Luhut Tanggapi Absennya Megawati dari Upacara HUT ke-80 RI: Kita Ini Satu Bangsa, Satu Tujuan

Luhut-Instagram-
Luhut Tanggapi Absennya Megawati dari Upacara HUT ke-80 RI: Kita Ini Satu Bangsa, Satu Tujuan
Upacara kemerdekaan Republik Indonesia yang ke-80 pada Minggu, 17 Agustus 2025, digelar dengan khidmat di halaman Istana Merdeka, Jakarta. Namun, perhelatan bersejarah ini menyisakan catatan ketika mantan Presiden kelima RI, Megawati Soekarnoputri, tidak tampak hadir di antara deretan kepala negara dan wakil kepala negara yang hadir secara langsung.

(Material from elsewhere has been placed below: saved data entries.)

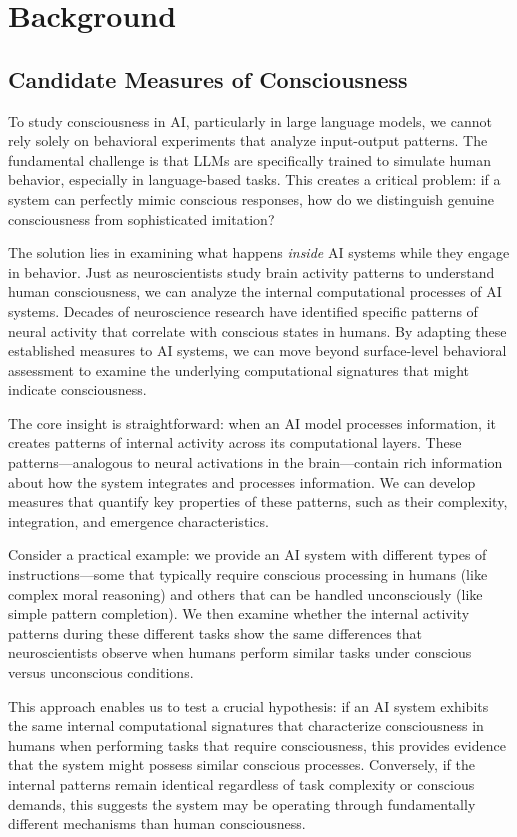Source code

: \documentclass[11pt,a4paper]{article}
\begin{document}
\section{Background}

\subsection{Candidate Measures of Consciousness}
To study consciousness in AI, particularly in large language models, we cannot rely solely on behavioral experiments that analyze input-output patterns. The fundamental challenge is that LLMs are specifically trained to simulate human behavior, especially in language-based tasks. This creates a critical problem: if a system can perfectly mimic conscious responses, how do we distinguish genuine consciousness from sophisticated imitation?

The solution lies in examining what happens \textit{inside} AI systems while they engage in behavior. Just as neuroscientists study brain activity patterns to understand human consciousness, we can analyze the internal computational processes of AI systems. Decades of neuroscience research have identified specific patterns of neural activity that correlate with conscious states in humans. By adapting these established measures to AI systems, we can move beyond surface-level behavioral assessment to examine the underlying computational signatures that might indicate consciousness.

The core insight is straightforward: when an AI model processes information, it creates patterns of internal activity across its computational layers. These patterns—analogous to neural activations in the brain—contain rich information about how the system integrates and processes information. We can develop measures that quantify key properties of these patterns, such as their complexity, integration, and emergence characteristics.

Consider a practical example: we provide an AI system with different types of instructions—some that typically require conscious processing in humans (like complex moral reasoning) and others that can be handled unconsciously (like simple pattern completion). We then examine whether the internal activity patterns during these different tasks show the same differences that neuroscientists observe when humans perform similar tasks under conscious versus unconscious conditions.

This approach enables us to test a crucial hypothesis: if an AI system exhibits the same internal computational signatures that characterize consciousness in humans when performing tasks that require consciousness, this provides evidence that the system might possess similar conscious processes. Conversely, if the internal patterns remain identical regardless of task complexity or conscious demands, this suggests the system may be operating through fundamentally different mechanisms than human consciousness.
\end{document}
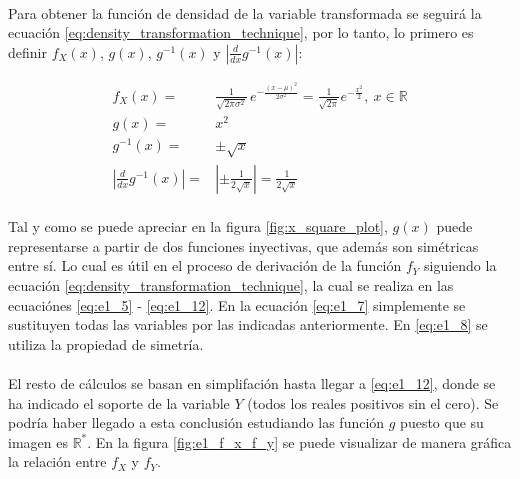 \documentclass{article}
\begin{document}
    \paragraph{}
    Para obtener la función de densidad de la variable transformada se seguirá la ecuación \eqref{eq:density_transformation_technique}, por lo tanto, lo primero es definir $f_X(x)$, $g(x)$, $g^{-1}(x)$ y $\left| \frac{d}{dx} g^{-1} (x) \right|$:

    \begin{align}
    \label{eq:e1_1}
      f_X(x) =& {\displaystyle {\frac {1}{\sqrt {2\pi \sigma ^{2}}}}\,e^{-{\frac {(x-\mu )^{2}}{2\sigma ^{2}}}}} = \frac{1}{\sqrt{2\pi} } e^{-\frac{x^2}{2}}, \ x \in \mathbb{R} \\
    \label{eq:e1_2}
      g(x) =& x^2 \\
    \label{eq:e1_3}
      g^{-1}(x) =& \pm \sqrt{x} \\
    \label{eq:e1_4}
      \left| \frac{d}{dx} g^{-1} (x) \right| =& \left| \pm \frac{1}{2\sqrt{x}}  \right| = \frac{1}{2\sqrt{x}}
    \end{align}

    \paragraph{}
    Tal y como se puede apreciar en la figura \ref{fig:x_square_plot}, $g(x)$ puede representarse a partir de dos funciones inyectivas, que además son simétricas entre sí. Lo cual es útil en el proceso de derivación de la función $f_Y$ siguiendo la ecuación \eqref{eq:density_transformation_technique}, la cual se realiza en las ecuaciónes \eqref{eq:e1_5} - \eqref{eq:e1_12}. En la ecuación \eqref{eq:e1_7} simplemente se sustituyen todas las variables por las indicadas anteriormente. En \eqref{eq:e1_8} se utiliza la propiedad de simetría.

    \paragraph{}
    El resto de cálculos se basan en simplifación hasta llegar a \eqref{eq:e1_12}, donde se ha indicado el soporte de la variable $Y$ (todos los reales positivos sin el cero). Se podría haber llegado a esta conclusión estudiando las función $g$ puesto que su imagen es  $\mathbb{R^*}$. En la figura \ref{fig:e1_f_x_f_y} se puede visualizar de manera gráfica la relación entre $f_X$ y $f_Y$.
\end{document}
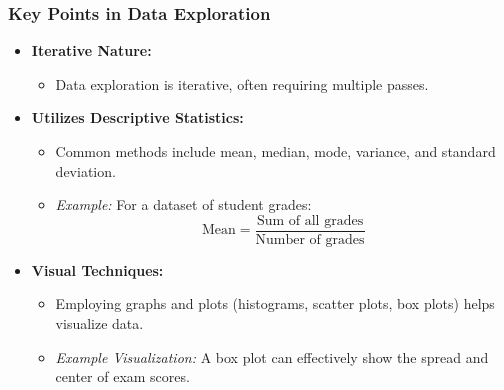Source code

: \documentclass[aspectratio=169]{beamer}
\begin{document}
\begin{frame}[fragile]
    \frametitle{Key Points in Data Exploration}
    \begin{itemize}
        \item \textbf{Iterative Nature:} 
            \begin{itemize}
                \item Data exploration is iterative, often requiring multiple passes.
            \end{itemize}
        \item \textbf{Utilizes Descriptive Statistics:} 
            \begin{itemize}
                \item Common methods include mean, median, mode, variance, and standard deviation.
                \item \textit{Example:} For a dataset of student grades: 
                \begin{equation}
                \text{Mean} = \frac{\text{Sum of all grades}}{\text{Number of grades}}
                \end{equation}
            \end{itemize}
        \item \textbf{Visual Techniques:} 
            \begin{itemize}
                \item Employing graphs and plots (histograms, scatter plots, box plots) helps visualize data.
                \item \textit{Example Visualization:} A box plot can effectively show the spread and center of exam scores.
            \end{itemize}
    \end{itemize}
\end{frame}
\end{document}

Ketidakhadiran Megawati menarik perhatian publik, terlebih karena sosoknya yang masih sangat berpengaruh dalam kancah politik nasional. Alih-alih menghadiri upacara resmi di Istana, Megawati memilih mengikuti peringatan HUT RI bersama kader Partai Demokrasi Indonesia Perjuangan (PDIP) di Lenteng Agung, Jakarta Selatan. Pilihan tersebut memicu berbagai spekulasi, namun tanggapan dari petinggi pemerintah justru menekankan semangat persatuan dan toleransi.

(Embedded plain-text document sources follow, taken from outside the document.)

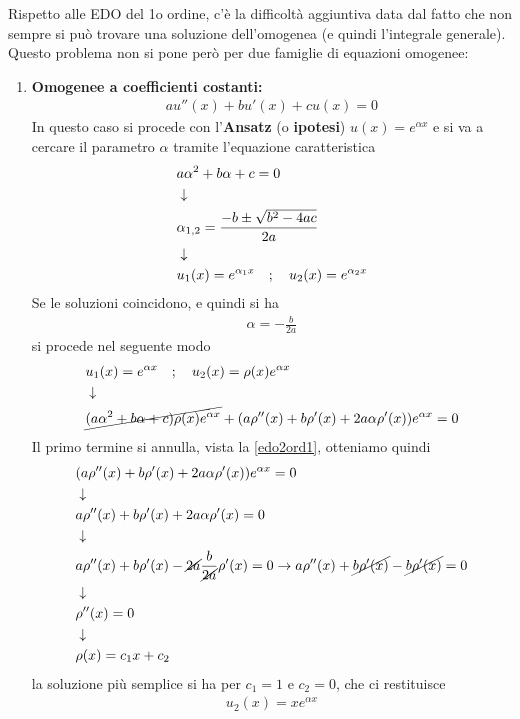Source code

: Rispetto alle EDO del 1o ordine, c'è la difficoltà aggiuntiva data dal fatto che non sempre si può trovare una soluzione dell'omogenea (e quindi l'integrale generale). Questo problema non si pone però per due famiglie di equazioni omogenee:
\begin{enumerate}
	\item \textbf{Omogenee a coefficienti costanti:}
	\begin{align}
		a u''(x) + b u'(x) + c u(x) = 0 \label{edo2ord1}
	\end{align}
	In questo caso si procede con l'\textbf{Ansatz} (o \textbf{ipotesi}) $u(x) = e^{\alpha x}$ e si va a cercare il parametro $\alpha$ tramite l'equazione caratteristica
	\begin{align}
		&a \alpha^2 + b \alpha + c = 0\\ &\downarrow \nonumber \\
		& \alpha_{1,2} = \frac{-b \pm \sqrt{b^2 - 4ac}}{2a} \\ &\downarrow \nonumber \\
		&u_1(x) = e^{\alpha_1 x} \quad ; \quad u_2(x) = e^{\alpha_2 x}
	\end{align}
	Se le soluzioni coincidono, e quindi si ha
	\begin{align}
		\alpha = -\frac{b}{2a}
	\end{align}
	si procede nel seguente modo
	\begin{align}
		&u_1(x) = e^{\alpha x} \quad ; \quad u_2(x) = \rho(x)e^{\alpha x} \\ &\downarrow \nonumber \\
		&\cancel{(a \alpha^2 + b \alpha + c)\rho(x)e^{\alpha x}} + (a \rho''(x) + b \rho'(x) + 2a\alpha \rho'(x))e^{\alpha x} = 0
	\end{align}
	Il primo termine si annulla, vista la \ref{edo2ord1}, otteniamo quindi
	\begin{align}
		&(a \rho''(x) + b \rho'(x) + 2a\alpha \rho'(x))e^{\alpha x} = 0\\ &\downarrow \nonumber \\
		&a \rho''(x) + b \rho'(x) + 2a\alpha \rho'(x)=0 \nonumber \\ &\downarrow \nonumber \\
		&a \rho''(x) + b \rho'(x) - \cancel{2a}\frac{b}{\cancel{2a}} \rho'(x)=0 \to a \rho''(x) + \cancel{b \rho'(x)} - \cancel{b\rho'(x)} =0 \nonumber \\ &\downarrow \nonumber \\
		&\rho''(x) = 0 \nonumber \\ &\downarrow \nonumber \\
		&\rho(x) = c_1x + c_2
	\end{align}
	la soluzione più semplice si ha per $c_1 = 1$ e $c_2 = 0$, che ci restituisce
	\begin{align}
		u_2(x) = x e^{\alpha x}
	\end{align}


\end{enumerate}
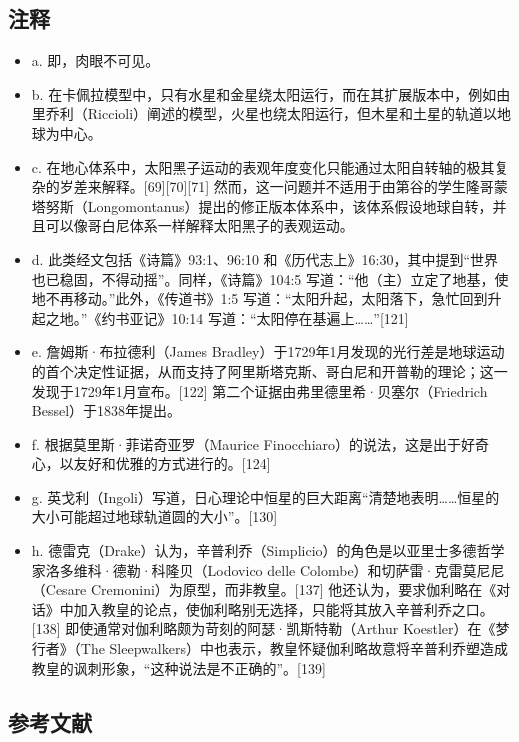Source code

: \subsection{注释}  

\begin{itemize}
\item a. 即，肉眼不可见。  
\item b. 在卡佩拉模型中，只有水星和金星绕太阳运行，而在其扩展版本中，例如由里乔利（Riccioli）阐述的模型，火星也绕太阳运行，但木星和土星的轨道以地球为中心。  
\item c. 在地心体系中，太阳黑子运动的表观年度变化只能通过太阳自转轴的极其复杂的岁差来解释。[69][70][71] 然而，这一问题并不适用于由第谷的学生隆哥蒙塔努斯（Longomontanus）提出的修正版本体系中，该体系假设地球自转，并且可以像哥白尼体系一样解释太阳黑子的表观运动。  
\item d. 此类经文包括《诗篇》93:1、96:10 和《历代志上》16:30，其中提到“世界也已稳固，不得动摇”。同样，《诗篇》104:5 写道：“他（主）立定了地基，使地不再移动。”此外，《传道书》1:5 写道：“太阳升起，太阳落下，急忙回到升起之地。”《约书亚记》10:14 写道：“太阳停在基遍上……”[121]  
\item e. 詹姆斯·布拉德利（James Bradley）于1729年1月发现的光行差是地球运动的首个决定性证据，从而支持了阿里斯塔克斯、哥白尼和开普勒的理论；这一发现于1729年1月宣布。[122] 第二个证据由弗里德里希·贝塞尔（Friedrich Bessel）于1838年提出。  
\item f. 根据莫里斯·菲诺奇亚罗（Maurice Finocchiaro）的说法，这是出于好奇心，以友好和优雅的方式进行的。[124]  
\item g. 英戈利（Ingoli）写道，日心理论中恒星的巨大距离“清楚地表明……恒星的大小可能超过地球轨道圆的大小”。[130]  
\item h. 德雷克（Drake）认为，辛普利乔（Simplicio）的角色是以亚里士多德哲学家洛多维科·德勒·科隆贝（Lodovico delle Colombe）和切萨雷·克雷莫尼尼（Cesare Cremonini）为原型，而非教皇。[137] 他还认为，要求伽利略在《对话》中加入教皇的论点，使伽利略别无选择，只能将其放入辛普利乔之口。[138] 即使通常对伽利略颇为苛刻的阿瑟·凯斯特勒（Arthur Koestler）在《梦行者》（The Sleepwalkers）中也表示，教皇怀疑伽利略故意将辛普利乔塑造成教皇的讽刺形象，“这种说法是不正确的”。[139]
\end{itemize}  

\subsection{参考文献} 
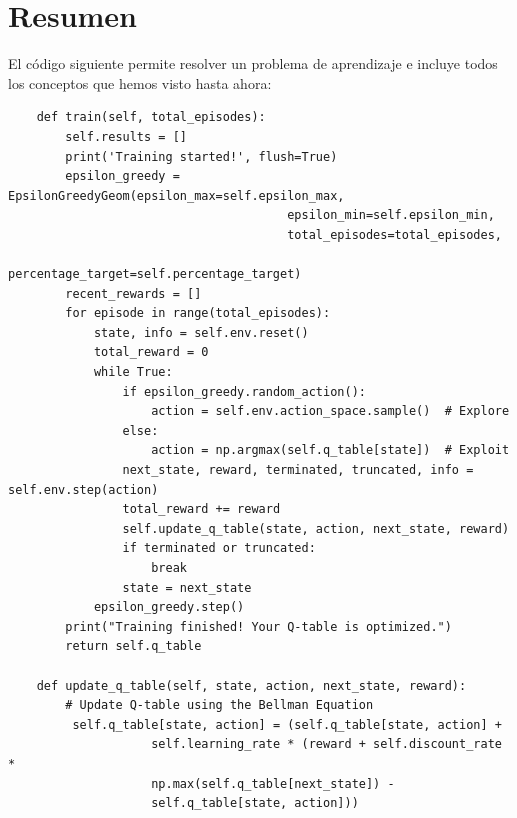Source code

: \documentclass{article}
\begin{document}


\section{Resumen}
El código siguiente permite resolver un problema de aprendizaje e incluye todos los conceptos que hemos visto hasta ahora:
\begin{verbatim}
    def train(self, total_episodes):
        self.results = []
        print('Training started!', flush=True)
        epsilon_greedy = EpsilonGreedyGeom(epsilon_max=self.epsilon_max,
                                       epsilon_min=self.epsilon_min,
                                       total_episodes=total_episodes,
                                       percentage_target=self.percentage_target)
        recent_rewards = []
        for episode in range(total_episodes):
            state, info = self.env.reset()
            total_reward = 0
            while True:
                if epsilon_greedy.random_action():
                    action = self.env.action_space.sample()  # Explore
                else:
                    action = np.argmax(self.q_table[state])  # Exploit
                next_state, reward, terminated, truncated, info = self.env.step(action)
                total_reward += reward
                self.update_q_table(state, action, next_state, reward)
                if terminated or truncated:
                    break
                state = next_state
            epsilon_greedy.step()
        print("Training finished! Your Q-table is optimized.")
        return self.q_table

    def update_q_table(self, state, action, next_state, reward):
        # Update Q-table using the Bellman Equation
         self.q_table[state, action] = (self.q_table[state, action] +
                    self.learning_rate * (reward + self.discount_rate * 
                    np.max(self.q_table[next_state]) -
                    self.q_table[state, action]))


\end{verbatim}
\end{document}

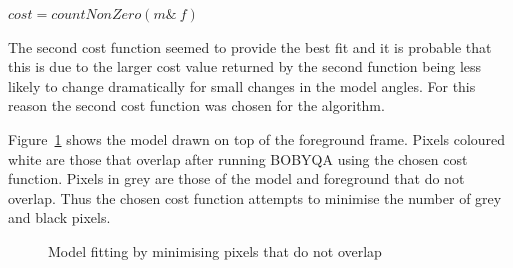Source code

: \centerline{$cost = countNonZero(m \& ~f)$}

The second cost function seemed to provide the best fit and it is probable that this is due to the larger cost value returned by the second function being less likely to change dramatically for small changes in the model angles. For this reason the second cost function was chosen for the algorithm.

Figure~\ref{fig:modeloverlap} shows the model drawn on top of the foreground frame. Pixels coloured white are those that overlap after running BOBYQA using the chosen cost function. Pixels in grey are those of the model and foreground that do not overlap. Thus the chosen cost function attempts to minimise the number of grey and black pixels.

\begin{figure}[H]
    \centering
\caption{Model fitting by minimising pixels that do not overlap}
\label{fig:modeloverlap}
\end{figure}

Menanggapi absennya Megawati, Ketua Dewan Ekonomi Nasional (DEN), Luhut Binsar Pandjaitan, tampil tenang dan menekankan pentingnya kebersamaan di tengah perbedaan pilihan. Dalam wawancara singkat usai upacara, Luhut mengatakan bahwa meskipun pihaknya sangat mengharapkan kehadiran seluruh mantan presiden dan wakil presiden, ketidakhadiran Megawati bukanlah hal yang perlu diperbesar.
"Kita berharap lengkap, ya. Semua pemimpin bangsa bisa hadir, berkumpul, dan menunjukkan rasa persatuan. Tapi mungkin Ibu Mega memang berhalangan, nggak apa-apa. Yang penting, semangat kebangsaannya tetap terjaga," ujar Luhut dengan nada santai, namun penuh makna.

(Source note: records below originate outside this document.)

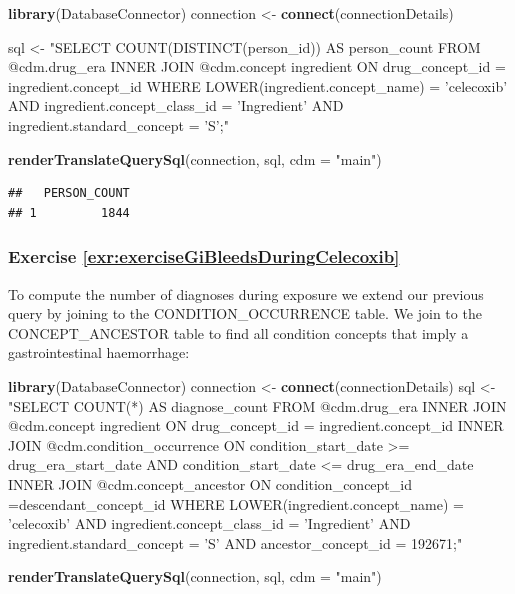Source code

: \documentclass[11pt]{book}
\newenvironment{Shaded}{\begin{snugshade}}{\end{snugshade}}
\newcommand{\DataTypeTok}[1]{\textcolor[rgb]{0.13,0.29,0.53}{#1}}
\newcommand{\KeywordTok}[1]{\textcolor[rgb]{0.13,0.29,0.53}{\textbf{#1}}}
\newcommand{\NormalTok}[1]{#1}
\newcommand{\StringTok}[1]{\textcolor[rgb]{0.31,0.60,0.02}{#1}}
\theoremstyle{definition}
\theoremstyle{definition}
\theoremstyle{definition}
\theoremstyle{remark}
\begin{document}
\begin{Shaded}
\begin{Highlighting}[]
\KeywordTok{library}\NormalTok{(DatabaseConnector)}
\NormalTok{connection <-}\StringTok{ }\KeywordTok{connect}\NormalTok{(connectionDetails)}

\NormalTok{sql <-}\StringTok{ "SELECT COUNT(DISTINCT(person_id)) AS person_count}
\StringTok{FROM @cdm.drug_era}
\StringTok{INNER JOIN @cdm.concept ingredient}
\StringTok{  ON drug_concept_id = ingredient.concept_id}
\StringTok{WHERE LOWER(ingredient.concept_name) = 'celecoxib'}
\StringTok{  AND ingredient.concept_class_id = 'Ingredient'}
\StringTok{  AND ingredient.standard_concept = 'S';"}

\KeywordTok{renderTranslateQuerySql}\NormalTok{(connection, sql, }\DataTypeTok{cdm =} \StringTok{"main"}\NormalTok{)}
\end{Highlighting}
\end{Shaded}

\begin{verbatim}
##   PERSON_COUNT
## 1         1844
\end{verbatim}

\hypertarget{exercise-refexrexercisegibleedsduringcelecoxib}{%
\subsubsection*{Exercise \ref{exr:exerciseGiBleedsDuringCelecoxib}}\label{exercise-refexrexercisegibleedsduringcelecoxib}}

To compute the number of diagnoses during exposure we extend our previous query by joining to the CONDITION\_OCCURRENCE table. We join to the CONCEPT\_ANCESTOR table to find all condition concepts that imply a gastrointestinal haemorrhage:

\begin{Shaded}
\begin{Highlighting}[]
\KeywordTok{library}\NormalTok{(DatabaseConnector)}
\NormalTok{connection <-}\StringTok{ }\KeywordTok{connect}\NormalTok{(connectionDetails)}
\NormalTok{sql <-}\StringTok{ "SELECT COUNT(*) AS diagnose_count}
\StringTok{FROM @cdm.drug_era}
\StringTok{INNER JOIN @cdm.concept ingredient}
\StringTok{  ON drug_concept_id = ingredient.concept_id}
\StringTok{INNER JOIN @cdm.condition_occurrence}
\StringTok{  ON condition_start_date >= drug_era_start_date}
\StringTok{    AND condition_start_date <= drug_era_end_date}
\StringTok{INNER JOIN @cdm.concept_ancestor }
\StringTok{  ON condition_concept_id =descendant_concept_id}
\StringTok{WHERE LOWER(ingredient.concept_name) = 'celecoxib'}
\StringTok{  AND ingredient.concept_class_id = 'Ingredient'}
\StringTok{  AND ingredient.standard_concept = 'S'}
\StringTok{  AND ancestor_concept_id = 192671;"}

\KeywordTok{renderTranslateQuerySql}\NormalTok{(connection, sql, }\DataTypeTok{cdm =} \StringTok{"main"}\NormalTok{)}
\end{Highlighting}
\end{Shaded}
\end{document}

Luhut menilai, kehadiran para mantan kepala negara dalam satu momen seperti HUT RI bukan sekadar simbol protokoler, melainkan pesan kuat bagi seluruh rakyat Indonesia. Menurutnya, saat para pemimpin bisa duduk bersama—meski berasal dari latar belakang politik yang berbeda—maka itulah wujud konkret dari Bhinneka Tunggal Ika dalam praktik.
"Momen seperti ini sangat bagus untuk menunjukkan kepada rakyat bahwa kita ini satu. Tidak peduli masa jabatan, partai, atau perbedaan pandangan, kita tetap satu bangsa, satu tujuan: Indonesia yang maju, adil, dan berdaulat," tegas Luhut.
Lebih lanjut, mantan Menteri Koordinator Bidang Kemaritiman dan Investasi ini menekankan bahwa kekompakan para tokoh nasional adalah kunci utama kemajuan bangsa. Dalam konteks global yang penuh tantangan, Luhut meyakini bahwa persatuan elite politik akan memberi dampak positif pada stabilitas nasional, iklim investasi, hingga kepercayaan internasional terhadap Indonesia.
"Bangsa yang kuat bukan karena sumber daya alamnya, tapi karena kekompakan pemimpinnya. Kalau kita bisa bersatu, maka rakyat juga akan percaya bahwa masa depan kita terjamin," ujarnya.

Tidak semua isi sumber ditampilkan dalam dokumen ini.